Pipo Nguyen Duy: The project East of Eden started in 2003 and ended in 2013, lasting roughly 10 years. It consists of three chapters:
The first one tells the narrative of my experience growing up in the war and my feeling post 9/11 as a reminder of what happened. It reintroduced the landscape of anxiety that was always present when I grew up in Vietnam. However, instead of telling the story using my Vietnamese experience, I was trying to rewrite it in the way that made sense to the [American] audience here, especially with my kids growing up in this country and never having experienced that kind of anxiety before.
The second chapter was when I decided that, instead of photographing people in the U.S. to tell my story, I wanted to go back and reexamine the notion of Eden, especially what happened years after the war. The idea was translated by having people with physical wounds, war amputees, posing in the beautiful fields that were regenerated. The project came from my own experience of having my brother as a war amputee and my question of how these people moved on in the garden, an Eden that was once broken and regenerated again.
The third chapter is what I’m working on right now. It is about my lost experience of growing up in Vietnam, when I did not have a childhood in the same way that these kids would do.
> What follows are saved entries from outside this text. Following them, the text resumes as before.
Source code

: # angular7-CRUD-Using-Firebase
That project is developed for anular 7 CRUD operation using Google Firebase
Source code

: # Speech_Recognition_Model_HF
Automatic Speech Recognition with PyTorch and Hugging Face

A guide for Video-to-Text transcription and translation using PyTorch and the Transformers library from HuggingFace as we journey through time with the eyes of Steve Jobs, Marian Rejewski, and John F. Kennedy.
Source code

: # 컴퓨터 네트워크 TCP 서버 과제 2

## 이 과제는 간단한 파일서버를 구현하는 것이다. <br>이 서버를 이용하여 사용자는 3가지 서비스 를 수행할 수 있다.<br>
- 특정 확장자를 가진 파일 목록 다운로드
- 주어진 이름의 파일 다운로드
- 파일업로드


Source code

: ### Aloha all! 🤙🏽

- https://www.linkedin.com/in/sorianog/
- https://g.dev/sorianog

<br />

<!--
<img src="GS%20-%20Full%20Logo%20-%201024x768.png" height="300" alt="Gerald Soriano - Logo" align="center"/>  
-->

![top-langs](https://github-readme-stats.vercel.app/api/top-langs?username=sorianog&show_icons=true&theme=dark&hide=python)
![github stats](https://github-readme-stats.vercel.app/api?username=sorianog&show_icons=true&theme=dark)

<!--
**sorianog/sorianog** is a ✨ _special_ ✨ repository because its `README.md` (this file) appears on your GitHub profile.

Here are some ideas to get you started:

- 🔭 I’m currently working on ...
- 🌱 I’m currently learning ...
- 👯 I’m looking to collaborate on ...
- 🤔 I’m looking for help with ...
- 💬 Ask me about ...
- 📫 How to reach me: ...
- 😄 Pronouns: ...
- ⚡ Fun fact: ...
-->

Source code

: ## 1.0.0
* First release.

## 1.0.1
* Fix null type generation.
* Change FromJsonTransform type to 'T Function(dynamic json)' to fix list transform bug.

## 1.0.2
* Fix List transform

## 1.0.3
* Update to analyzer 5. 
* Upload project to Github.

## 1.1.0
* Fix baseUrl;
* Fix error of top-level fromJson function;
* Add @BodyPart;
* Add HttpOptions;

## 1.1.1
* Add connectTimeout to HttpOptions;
Some of these images are restaging some kind of childhood play, again using a landscape that used to be scarred but now has been regenerated, like the duck pond that used to be a bomb crater. All of these childish, playful games set up as a reminder of the legacy of the war. The idea of these kids coming out of such lush landscapes makes it seem like they are emerging from an Eden of their own.
In retrospective, I think idea for the project came from the time I was in Vietnam in 2001. I recall being awestruck by this little boy who rode a huge bicycle wearing his school uniform one early morning, and that image was embedded into my psyche. There is something about a 6-year-old boy with a bicycle about 3 times his size that he had to constantly tiptoe. That particular image talks about the mentality, the resilience, the adaptation, and the acceptance of the culture that altogether make sense to me.
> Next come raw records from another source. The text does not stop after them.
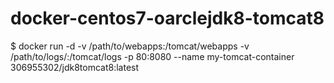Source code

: # docker-centos7-oarclejdk8-tomcat8
$ docker run -d -v /path/to/webapps:/tomcat/webapps -v /path/to/logs/:/tomcat/logs -p 80:8080 --name my-tomcat-container 306955302/jdk8tomcat8:latest
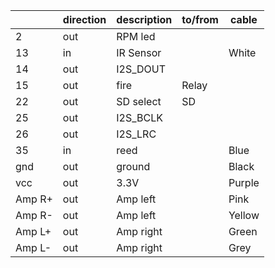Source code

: ||direction|description|to/from|cable|
|-|----|---|----|-|
|2|out|RPM led|||
|13|in|IR Sensor||White|
|14|out|I2S_DOUT|||
|15|out|fire|Relay||
|22|out|SD select|SD||
|25|out|I2S_BCLK|||
|26|out|I2S_LRC|||
|35|in|reed||Blue|
|gnd|out|ground||Black
|vcc|out|3.3V||Purple
|Amp R+|out|Amp left||Pink|
|Amp R-|out|Amp left||Yellow|
|Amp L+|out|Amp right||Green|
|Amp L-|out|Amp right||Grey|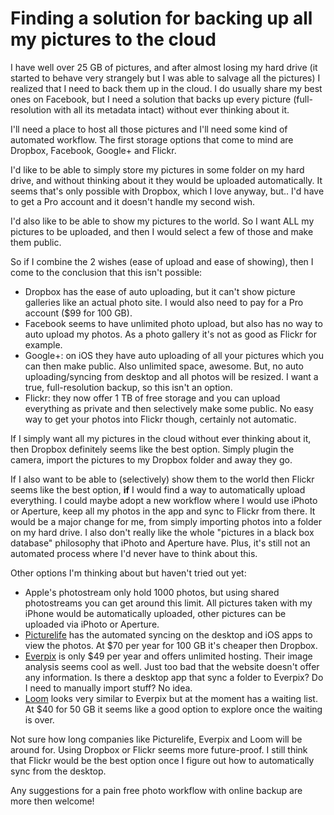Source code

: # Finding a solution for backing up all my pictures to the cloud
I have well over 25 GB of pictures, and after almost losing my hard drive (it started to behave very strangely but I was able to salvage all the pictures) I realized that I need to back them up in the cloud. I do usually share my best ones on Facebook, but I need a solution that backs up every picture (full-resolution with all its metadata intact) without ever thinking about it.

I'll need a place to host all those pictures and I'll need some kind of automated workflow. The first storage options that come to mind are Dropbox, Facebook, Google+ and Flickr.

I'd like to be able to simply store my pictures in some folder on my hard drive, and without thinking about it they would be uploaded automatically. It seems that's only possible with Dropbox, which I love anyway, but.. I'd have to get a Pro account and it doesn't handle my second wish.

I'd also like to be able to show my pictures to the world. So I want ALL my pictures to be uploaded, and then I would select a few of those and make them public. 

So if I combine the 2 wishes (ease of upload and ease of showing), then I come to the conclusion that this isn't possible:

- Dropbox has the ease of auto uploading, but it can't show picture galleries like an actual photo site. I would also need to pay for a Pro account ($99 for 100 GB).
- Facebook seems to have unlimited photo upload, but also has no way to auto upload my photos. As a photo gallery it's not as good as Flickr for example.
- Google+: on iOS they have auto uploading of all your pictures which you can then make public. Also unlimited space, awesome. But, no auto uploading/syncing from desktop and all photos will be resized. I want a true, full-resolution backup, so this isn't an option.
- Flickr: they now offer 1 TB of free storage and you can upload everything as private and then selectively make some public. No easy way to get your photos into Flickr though, certainly not automatic.

If I simply want all my pictures in the cloud without ever thinking about it, then Dropbox definitely seems like the best option. Simply plugin the camera, import the pictures to my Dropbox folder and away they go. 

If I also want to be able to (selectively) show them to the world then Flickr seems like the best option, **if** I would find a way to automatically upload everything. I could maybe adopt a new workflow where I would use iPhoto or Aperture, keep all my photos in the app and sync to Flickr from there. It would be a major change for me, from simply importing photos into a folder on my hard drive. I also don't really like the whole "pictures in a black box database" philosophy that iPhoto and Aperture have. Plus, it's still not an automated process where I'd never have to think about this.

Other options I'm thinking about but haven't tried out yet:

- Apple's photostream only hold 1000 photos, but using shared photostreams you can get around this limit. All pictures taken with my iPhone would be automatically uploaded, other pictures can be uploaded via iPhoto or Aperture.
- [Picturelife](https://picturelife.com) has the automated syncing on the desktop and iOS apps to view the photos. At $70 per year for 100 GB it's cheaper then Dropbox.
- [Everpix](https://www.everpix.com) is only $49 per year and offers unlimited hosting. Their image analysis seems cool as well. Just too bad that the website doesn't offer any information. Is there a desktop app that sync a folder to Everpix? Do I need to manually import stuff? No idea.
- [Loom](http://www.loom.com) looks very similar to Everpix but at the moment has a waiting list. At $40 for 50 GB it seems like a good option to explore once the waiting is over.

Not sure how long companies like Picturelife, Everpix and Loom will be around for. Using Dropbox or Flickr seems more future-proof. I still think that Flickr would be the best option once I figure out how to automatically sync from the desktop.

Any suggestions for a pain free photo workflow with online backup are more then welcome!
My inspiration was to reclaim my childhood, the lost innocence, and my reimagined childhood fantasy. I started out talking about the violence of the war and its impacts that create anxiety. However, after working with the amputees, I thought about the possibility and what it meant for these people to have full control of themselves and their lives, without having any outside impact, in terms of implied anxiety and violence.
When I was living in Saigon, I would ride my motorcycle out to the Mekong Delta almost every weekend. Some people introduce me to this very remote village in Ben Tre. The location had a feeling of authenticity and serenity that I was drawn to. The landscape is set in a place where Agent Orange used to be present. There is a reason that I chose a rural area in Ben Tre, a rice field or the wild wood where I feel like it was Eden, but strangely, it has grown out of something that was once devastated, a reborn Eden.
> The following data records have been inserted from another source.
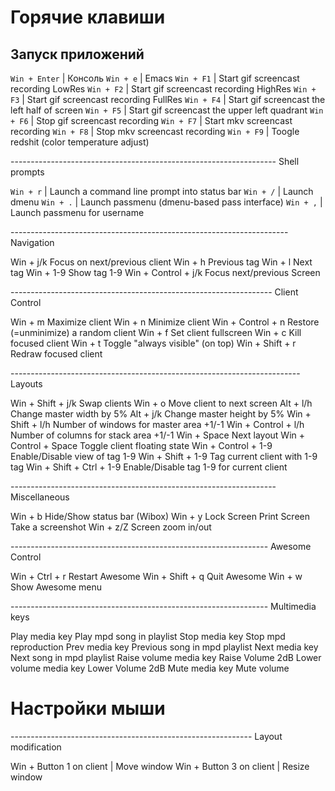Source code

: # Горячие клавиши

## Запуск приложений
`Win + Enter` | Консоль
`Win + e`     | Emacs
`Win + F1`    | Start gif screencast recording LowRes
`Win + F2`    | Start gif screencast recording HighRes
`Win + F3`    | Start gif screencast recording FullRes
`Win + F4`    | Start gif screencast the left half of screen
`Win + F5`    | Start gif screencast the upper left quadrant
`Win + F6`    | Stop gif screencast recording
`Win + F7`    | Start mkv screencast recording
`Win + F8`    | Stop mkv screencast recording
`Win + F9`    | Toogle redshit (color temperature adjust)

------------------------------------------------------------------ Shell prompts

`Win + r` |                       Launch a command line prompt into status bar
`Win + /` |                       Launch dmenu
`Win + .` |                       Launch passmenu (dmenu-based pass interface)
`Win + ,` |                       Launch passmenu for username

--------------------------------------------------------------------- Navigation

Win + j/k                      Focus on next/previous client
Win + h                        Previous tag
Win + l                        Next tag
Win + 1-9                      Show tag 1-9
Win + Control  +  j/k          Focus next/previous Screen

----------------------------------------------------------------- Client Control

Win  +  m                        Maximize client
Win  +  n                        Minimize client
Win  +  Control  +  n            Restore (=unminimize) a random client
Win  +  f                        Set client fullscreen
Win  +  c                        Kill focused client
Win  +  t                        Toggle "always visible" (on top)
Win  +  Shift    +  r            Redraw focused client

------------------------------------------------------------------------ Layouts

Win  +  Shift    +  j/k          Swap clients
Win  +  o                        Move client to next screen
Alt  +  l/h                      Change master width by 5%
Alt  +  j/k                      Change master height by 5%
Win  +  Shift    +  l/h          Number of windows for master area +1/-1
Win  +  Control  +  l/h          Number of columns for stack area +1/-1
Win  +  Space                    Next layout
Win  +  Control  +  Space        Toggle client floating state
Win  +  Control  +  1-9          Enable/Disable view of tag 1-9
Win  +  Shift    +  1-9          Tag current client with 1-9 tag
Win  +  Shift  +  Ctrl  +  1-9   Enable/Disable tag 1-9 for current client

------------------------------------------------------------------ Miscellaneous

Win  +  b                        Hide/Show status bar (Wibox)
Win  +  y                        Lock Screen
Print Screen                     Take a screenshot
Win  +  z/Z                      Screen zoom in/out

---------------------------------------------------------------- Awesome Control

Win  +  Ctrl     +  r            Restart Awesome
Win  +  Shift    +  q            Quit Awesome
Win  +  w                        Show Awesome menu

---------------------------------------------------------------- Multimedia keys

Play media key                   Play mpd song in playlist
Stop media key                   Stop mpd reproduction
Prev media key                   Previous song in mpd playlist
Next media key                   Next song in mpd playlist
Raise volume media key           Raise Volume 2dB
Lower volume media key           Lower Volume 2dB
Mute media key                   Mute volume

# Настройки мыши
------------------------------------------------------------ Layout modification

Win + Button 1 on client |        Move window
Win + Button 3 on client |        Resize window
The kids were really excited to be in this project. The experience was very playful; sometimes, 8 or 11 of them would show up even though I only needed 2 people to photograph. They were a part of the crew; they got paid and the money went towards their education. Altogether, it has become something ritual for all of us to gather, to talk about these images, and to play. Since I usually worked in the summer, if they couldn’t come to the set for whatever reason, they got really upset and cried with their parents. Sometimes we didn’t get work done but we joked around all day and then went to get ice cream together.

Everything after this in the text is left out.